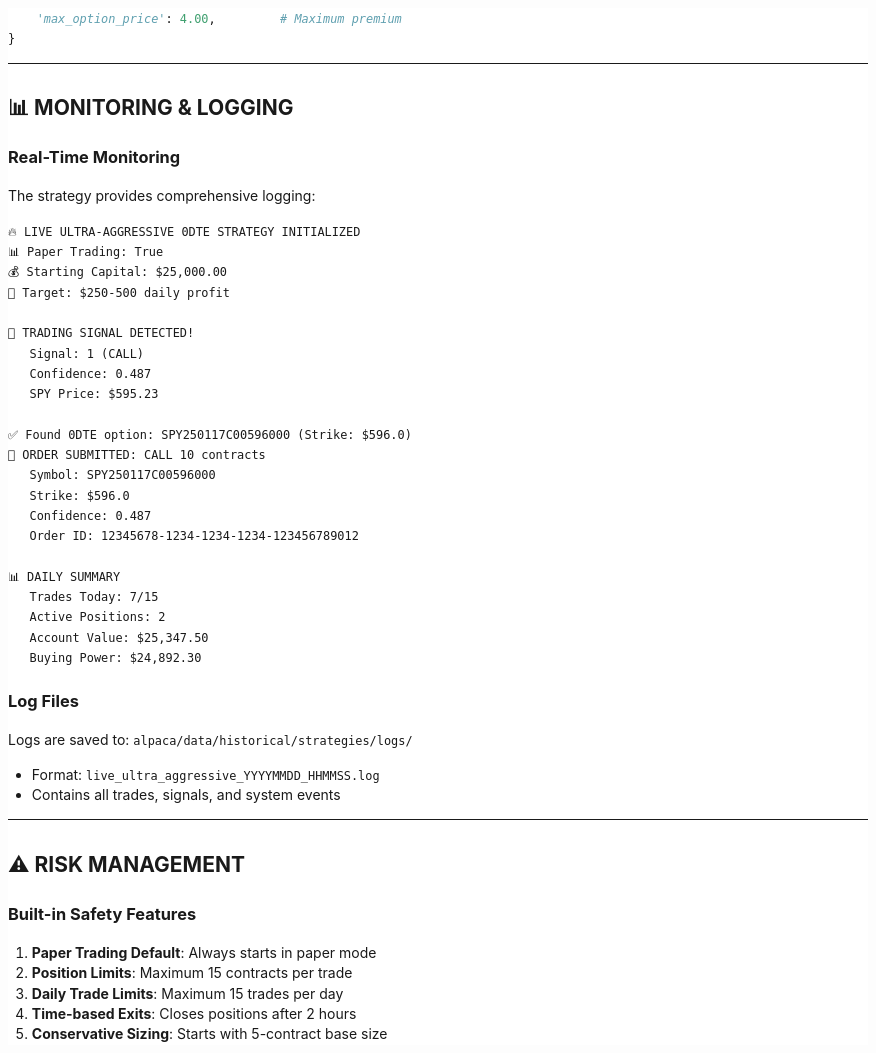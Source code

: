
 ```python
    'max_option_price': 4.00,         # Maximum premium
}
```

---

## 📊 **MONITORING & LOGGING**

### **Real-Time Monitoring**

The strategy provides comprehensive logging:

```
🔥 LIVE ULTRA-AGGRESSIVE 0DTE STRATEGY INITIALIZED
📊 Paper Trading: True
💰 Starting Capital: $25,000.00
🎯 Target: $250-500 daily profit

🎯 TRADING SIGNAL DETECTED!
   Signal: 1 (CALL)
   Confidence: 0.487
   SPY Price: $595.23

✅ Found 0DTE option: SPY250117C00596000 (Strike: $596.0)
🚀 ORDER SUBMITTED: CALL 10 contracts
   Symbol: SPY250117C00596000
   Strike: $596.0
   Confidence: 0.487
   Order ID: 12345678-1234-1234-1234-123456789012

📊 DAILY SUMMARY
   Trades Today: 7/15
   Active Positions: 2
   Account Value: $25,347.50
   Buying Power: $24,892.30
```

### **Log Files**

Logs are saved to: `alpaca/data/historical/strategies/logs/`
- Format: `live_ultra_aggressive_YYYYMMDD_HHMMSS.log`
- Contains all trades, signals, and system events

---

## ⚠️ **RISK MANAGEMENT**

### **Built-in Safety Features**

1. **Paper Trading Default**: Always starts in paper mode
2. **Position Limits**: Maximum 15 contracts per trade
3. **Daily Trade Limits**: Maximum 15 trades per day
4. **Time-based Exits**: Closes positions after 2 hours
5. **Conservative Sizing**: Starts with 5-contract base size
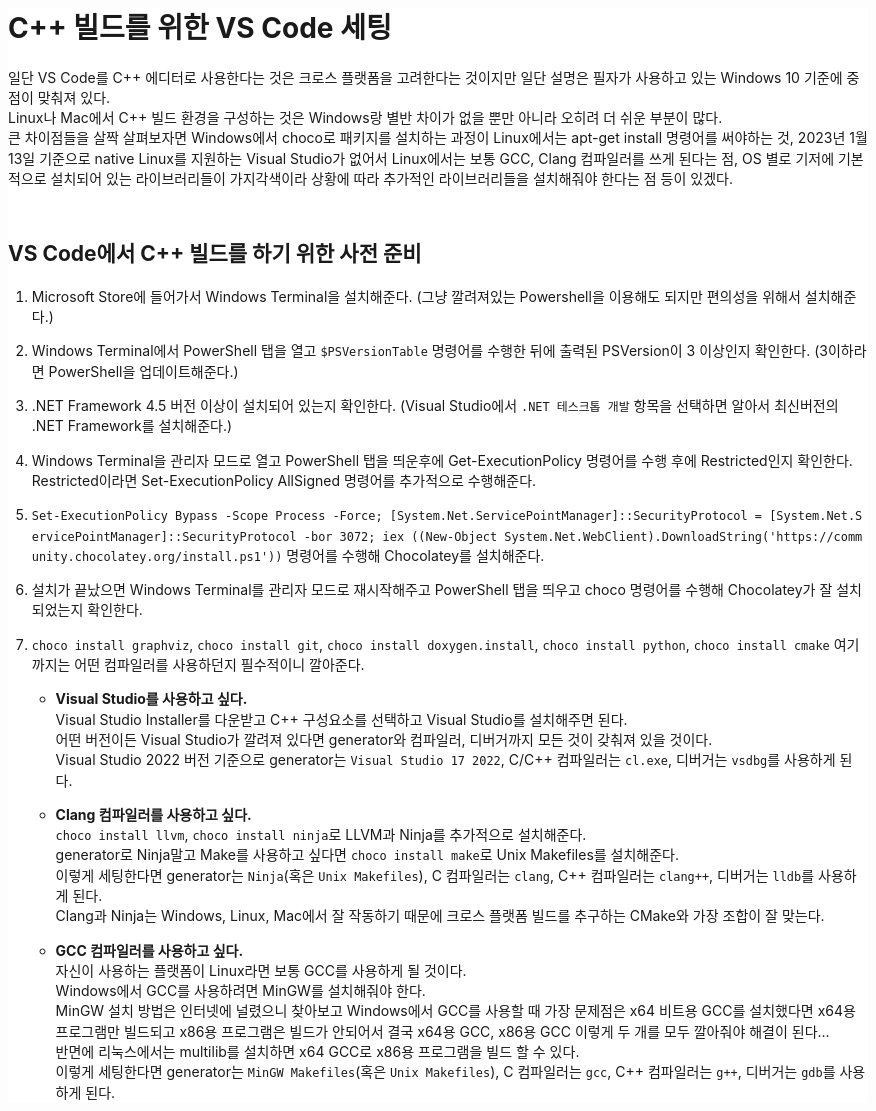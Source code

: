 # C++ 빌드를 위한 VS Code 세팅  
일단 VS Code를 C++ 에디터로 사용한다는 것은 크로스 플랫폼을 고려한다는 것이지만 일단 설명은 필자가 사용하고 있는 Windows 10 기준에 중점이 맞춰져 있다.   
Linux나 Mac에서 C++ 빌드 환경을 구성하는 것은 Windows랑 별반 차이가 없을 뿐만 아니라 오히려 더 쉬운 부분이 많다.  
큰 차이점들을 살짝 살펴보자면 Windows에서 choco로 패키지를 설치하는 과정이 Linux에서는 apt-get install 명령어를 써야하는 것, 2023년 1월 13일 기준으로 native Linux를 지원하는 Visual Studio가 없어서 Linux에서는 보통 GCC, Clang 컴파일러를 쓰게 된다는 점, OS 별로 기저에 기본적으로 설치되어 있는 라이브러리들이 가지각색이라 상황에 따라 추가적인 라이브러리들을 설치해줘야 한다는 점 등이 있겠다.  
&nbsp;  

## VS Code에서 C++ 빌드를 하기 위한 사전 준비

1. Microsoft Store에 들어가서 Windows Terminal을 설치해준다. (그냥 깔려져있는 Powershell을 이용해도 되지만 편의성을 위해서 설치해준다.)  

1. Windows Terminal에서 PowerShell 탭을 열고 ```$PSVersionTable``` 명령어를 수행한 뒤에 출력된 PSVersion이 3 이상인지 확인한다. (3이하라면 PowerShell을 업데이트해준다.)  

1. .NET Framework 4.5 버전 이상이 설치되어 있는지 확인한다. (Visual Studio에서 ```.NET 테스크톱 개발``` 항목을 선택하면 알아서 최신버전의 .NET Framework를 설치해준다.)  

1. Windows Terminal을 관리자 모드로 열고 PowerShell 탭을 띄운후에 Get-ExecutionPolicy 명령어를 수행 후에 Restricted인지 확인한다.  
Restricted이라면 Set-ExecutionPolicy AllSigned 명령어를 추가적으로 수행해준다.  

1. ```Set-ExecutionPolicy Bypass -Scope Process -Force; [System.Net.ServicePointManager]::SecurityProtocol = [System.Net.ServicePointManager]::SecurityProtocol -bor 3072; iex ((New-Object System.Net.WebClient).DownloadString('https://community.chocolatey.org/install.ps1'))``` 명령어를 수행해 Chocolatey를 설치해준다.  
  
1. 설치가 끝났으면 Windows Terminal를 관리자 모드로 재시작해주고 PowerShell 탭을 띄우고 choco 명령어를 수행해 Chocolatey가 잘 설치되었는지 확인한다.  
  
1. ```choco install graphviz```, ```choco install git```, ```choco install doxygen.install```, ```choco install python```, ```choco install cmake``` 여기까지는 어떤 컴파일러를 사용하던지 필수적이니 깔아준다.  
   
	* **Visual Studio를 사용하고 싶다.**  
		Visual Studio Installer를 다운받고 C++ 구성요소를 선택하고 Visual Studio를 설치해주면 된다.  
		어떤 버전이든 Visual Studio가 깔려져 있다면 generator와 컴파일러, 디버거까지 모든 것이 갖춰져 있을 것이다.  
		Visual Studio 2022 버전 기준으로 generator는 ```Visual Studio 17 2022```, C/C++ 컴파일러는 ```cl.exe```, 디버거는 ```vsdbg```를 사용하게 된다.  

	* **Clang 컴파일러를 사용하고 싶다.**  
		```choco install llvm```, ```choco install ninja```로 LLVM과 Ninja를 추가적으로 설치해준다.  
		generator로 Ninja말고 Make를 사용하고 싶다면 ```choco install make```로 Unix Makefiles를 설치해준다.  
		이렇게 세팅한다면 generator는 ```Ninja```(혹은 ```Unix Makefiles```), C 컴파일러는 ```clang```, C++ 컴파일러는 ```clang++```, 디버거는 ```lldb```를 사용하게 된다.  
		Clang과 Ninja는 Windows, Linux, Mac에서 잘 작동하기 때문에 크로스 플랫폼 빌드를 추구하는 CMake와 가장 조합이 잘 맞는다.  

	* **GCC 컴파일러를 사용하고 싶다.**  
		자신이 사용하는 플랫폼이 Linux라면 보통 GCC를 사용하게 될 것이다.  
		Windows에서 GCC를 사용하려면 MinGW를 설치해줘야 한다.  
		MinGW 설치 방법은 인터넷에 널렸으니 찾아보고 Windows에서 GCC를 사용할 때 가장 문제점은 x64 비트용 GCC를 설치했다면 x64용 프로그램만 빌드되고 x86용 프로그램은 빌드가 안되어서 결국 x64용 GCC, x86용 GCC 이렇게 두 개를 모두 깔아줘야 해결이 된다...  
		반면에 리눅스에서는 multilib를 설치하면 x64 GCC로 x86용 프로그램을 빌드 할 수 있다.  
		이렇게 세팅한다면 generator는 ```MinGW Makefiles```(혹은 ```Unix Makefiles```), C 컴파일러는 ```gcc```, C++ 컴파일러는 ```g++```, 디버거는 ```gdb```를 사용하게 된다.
--
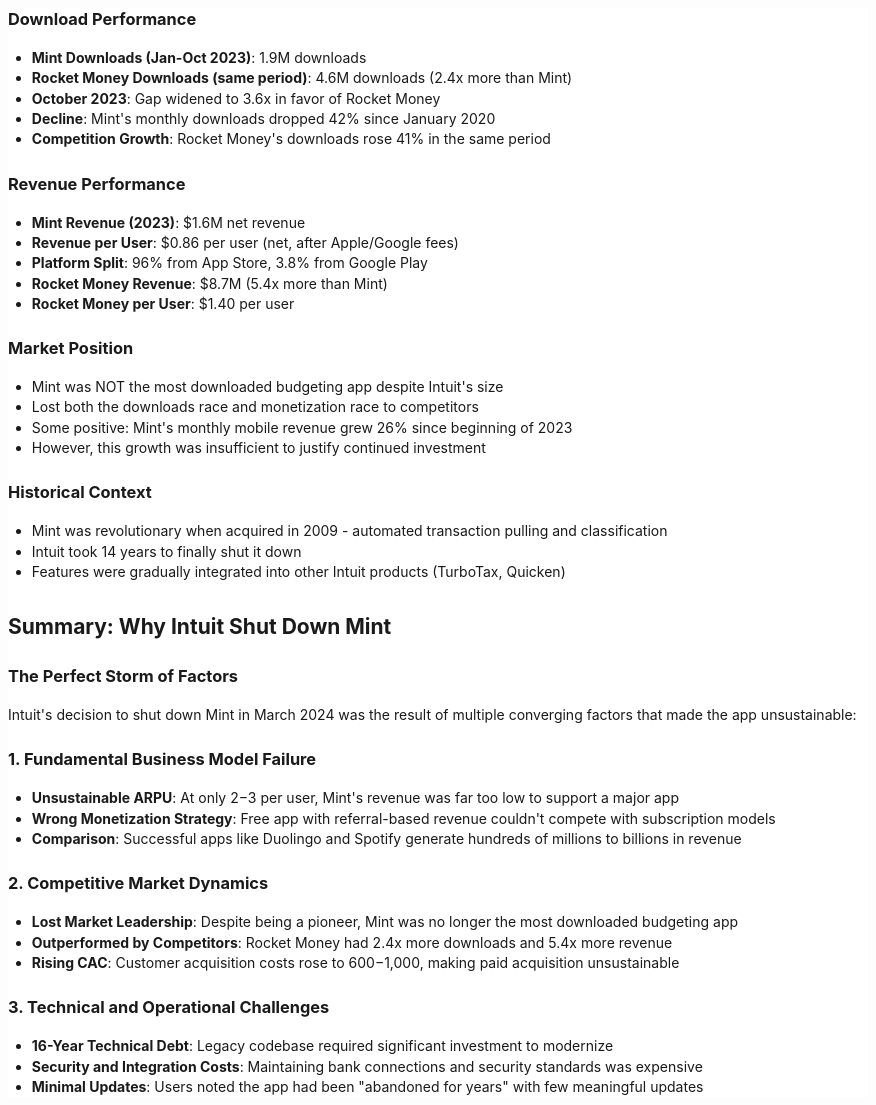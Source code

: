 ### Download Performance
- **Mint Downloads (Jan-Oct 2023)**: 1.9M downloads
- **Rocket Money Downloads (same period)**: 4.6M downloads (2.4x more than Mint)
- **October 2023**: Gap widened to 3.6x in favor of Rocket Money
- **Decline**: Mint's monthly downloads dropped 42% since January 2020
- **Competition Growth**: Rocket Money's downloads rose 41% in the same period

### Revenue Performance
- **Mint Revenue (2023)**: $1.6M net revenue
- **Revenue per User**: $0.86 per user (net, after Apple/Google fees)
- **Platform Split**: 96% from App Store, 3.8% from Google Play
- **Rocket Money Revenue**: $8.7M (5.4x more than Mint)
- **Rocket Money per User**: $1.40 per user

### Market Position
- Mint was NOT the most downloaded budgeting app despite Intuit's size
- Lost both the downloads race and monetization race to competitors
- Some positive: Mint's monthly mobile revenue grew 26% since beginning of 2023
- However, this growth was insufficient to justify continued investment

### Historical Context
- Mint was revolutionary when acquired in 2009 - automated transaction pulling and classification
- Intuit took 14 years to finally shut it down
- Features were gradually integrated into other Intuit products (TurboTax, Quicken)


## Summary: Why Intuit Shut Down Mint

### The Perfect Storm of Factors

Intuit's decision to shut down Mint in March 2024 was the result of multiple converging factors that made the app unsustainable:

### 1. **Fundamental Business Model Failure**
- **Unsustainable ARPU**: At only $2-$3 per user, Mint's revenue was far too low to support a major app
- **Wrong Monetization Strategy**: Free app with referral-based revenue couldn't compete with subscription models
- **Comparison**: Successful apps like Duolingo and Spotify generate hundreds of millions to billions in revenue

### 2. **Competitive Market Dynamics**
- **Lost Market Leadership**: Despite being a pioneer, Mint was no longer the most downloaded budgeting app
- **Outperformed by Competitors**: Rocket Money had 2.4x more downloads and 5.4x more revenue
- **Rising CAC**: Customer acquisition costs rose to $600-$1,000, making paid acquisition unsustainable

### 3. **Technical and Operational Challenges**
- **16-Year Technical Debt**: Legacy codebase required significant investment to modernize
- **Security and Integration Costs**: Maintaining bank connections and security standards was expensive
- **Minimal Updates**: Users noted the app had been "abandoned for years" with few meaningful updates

**Work order**
Report only the number of lines above that contain "Paper".

**Task result**
2